UNTUK membantu melacak kapal selam negara musuh di samudra, tentara Amerika Serikat (AS) berencana memanfatkan ikan, mamalia dan hewan laut lainnya. Program Persistent Aquatic Living Sensors (PALS) bakal memodifikasi spesies menjadi mata-mata alamiah bawah laut yang efisien. Upaya militer AS tentu saja menghadapi penolakan keras dari aktivis lingkungan hidup.
Defense Advanced Research Projects Agency, alias DARPA, yang merupakan bagian dari penelitian dan pengembangan Pentagon, mengumumkan program terbarunya PALS awal bulan ini. Program ini “akan mempelajari organisme alami dan termodifikasi untuk menentukan mana yang terbaik dalam mendeteksi kapal selam berawak dan tidak,” demikian dikutip dari keterangan DARPA di situsnya baru-baru ini.
Makhluk laut—mulai dari bakteri, plankton, terumbu karang sampai ikan, dan mamalia—bisa merasakan dan bereaksi apabila ada kapal di dekatnya. Bagi DARPA, reaksi tersebut bisa sangat berguna bagi militer. “Program ini berencana untuk mengamati perilaku alami dan unik dari organisme laut di hadapan target. Setelah itu, mereka akan memproses data untuk memberi peringatan,” kata Jared Adams, juru bicara DARPA, saat dihubungi Motherboard lewat email.
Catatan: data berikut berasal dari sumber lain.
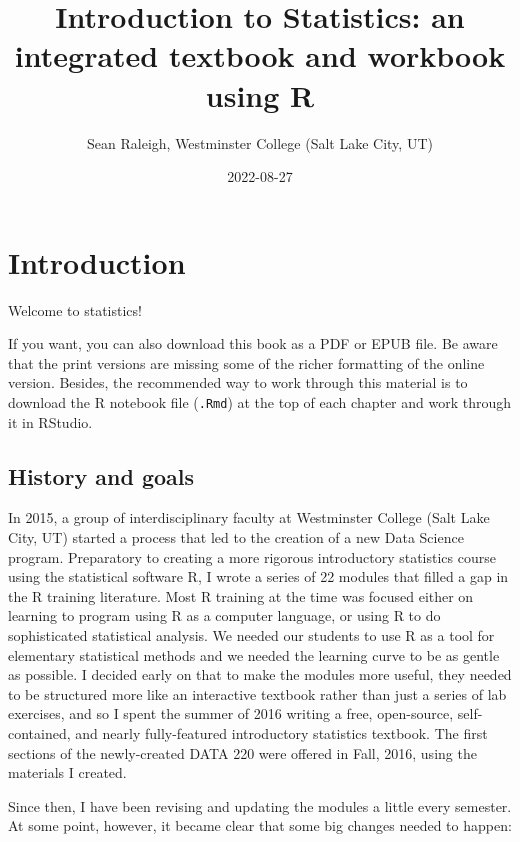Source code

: \documentclass[
]{book}
\title{Introduction to Statistics: an integrated textbook and workbook using R}
\author{Sean Raleigh, Westminster College (Salt Lake City, UT)}
\date{2022-08-27}
\begin{document}
\maketitle

{
\setcounter{tocdepth}{1}
\tableofcontents
}
\hypertarget{intro}{%
\chapter*{Introduction}\label{intro}}

Welcome to statistics!

If you want, you can also download this book as a PDF or EPUB file. Be aware that the print versions are missing some of the richer formatting of the online version. Besides, the recommended way to work through this material is to download the R notebook file (\texttt{.Rmd}) at the top of each chapter and work through it in RStudio.

\hypertarget{intro-history}{%
\section*{History and goals}\label{intro-history}}

In 2015, a group of interdisciplinary faculty at Westminster College (Salt Lake City, UT) started a process that led to the creation of a new Data Science program. Preparatory to creating a more rigorous introductory statistics course using the statistical software R, I wrote a series of 22 modules that filled a gap in the R training literature. Most R training at the time was focused either on learning to program using R as a computer language, or using R to do sophisticated statistical analysis. We needed our students to use R as a tool for elementary statistical methods and we needed the learning curve to be as gentle as possible. I decided early on that to make the modules more useful, they needed to be structured more like an interactive textbook rather than just a series of lab exercises, and so I spent the summer of 2016 writing a free, open-source, self-contained, and nearly fully-featured introductory statistics textbook. The first sections of the newly-created DATA 220 were offered in Fall, 2016, using the materials I created.

Since then, I have been revising and updating the modules a little every semester. At some point, however, it became clear that some big changes needed to happen:
\end{document}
Apabila militer dapat mengembangkan sistem yang mampu mendeteksi reaksi makhluk laut terhadap kapal yang lewat, maka mereka bisa memantau seluruh kondisi lautan di dunia untuk mengetahui aktivitas lawan. Cara ini dianggap lebih terjangkau dan efektif daripada sensor buatan manusia. “Sistem sensor yang diciptakan di sekitar makhluk laut memiliki keunggulan yang lebih dibandingkan dengan perangkat keras yang ada selama ini,” demikian pernyataan tertulis DARPA.
Makhluk laut dapat berkembang biak alami, jadi militer tidak perlu merawat perangkat keras yang mudah rusak, berkarat, atau kehabisan baterai. Selain itu, makhluk laut dapat merasakan lingkungan di sekitarnya dengan berbagai cara. Ini bisa memberi pandangan kondisi laut yang lebih lengkap bagi analis militer.